Dataset entries
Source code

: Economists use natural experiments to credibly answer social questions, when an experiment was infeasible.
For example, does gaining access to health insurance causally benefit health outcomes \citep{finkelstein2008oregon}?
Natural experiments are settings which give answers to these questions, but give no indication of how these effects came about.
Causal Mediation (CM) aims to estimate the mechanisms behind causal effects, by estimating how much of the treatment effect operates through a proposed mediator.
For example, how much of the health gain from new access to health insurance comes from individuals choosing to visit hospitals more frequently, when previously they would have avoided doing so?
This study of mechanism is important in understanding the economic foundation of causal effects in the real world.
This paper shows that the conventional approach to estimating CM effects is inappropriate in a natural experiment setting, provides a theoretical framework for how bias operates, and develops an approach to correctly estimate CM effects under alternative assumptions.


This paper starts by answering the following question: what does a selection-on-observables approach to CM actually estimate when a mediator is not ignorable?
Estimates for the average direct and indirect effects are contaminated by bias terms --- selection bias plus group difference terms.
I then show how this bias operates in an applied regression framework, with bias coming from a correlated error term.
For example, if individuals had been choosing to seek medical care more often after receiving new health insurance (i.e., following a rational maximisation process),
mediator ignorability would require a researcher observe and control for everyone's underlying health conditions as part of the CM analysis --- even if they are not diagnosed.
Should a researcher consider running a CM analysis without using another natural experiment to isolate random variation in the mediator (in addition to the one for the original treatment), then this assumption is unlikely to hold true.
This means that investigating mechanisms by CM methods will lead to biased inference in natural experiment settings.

Exercise details
Quote the records above exactly, from the first line through the line containing "Causal Mediation (CM)", and nothing more.

Answer
Source code

: Economists use natural experiments to credibly answer social questions, when an experiment was infeasible.
For example, does gaining access to health insurance causally benefit health outcomes \citep{finkelstein2008oregon}?
Natural experiments are settings which give answers to these questions, but give no indication of how these effects came about.
Causal Mediation (CM) aims to estimate the mechanisms behind causal effects, by estimating how much of the treatment effect operates through a proposed mediator.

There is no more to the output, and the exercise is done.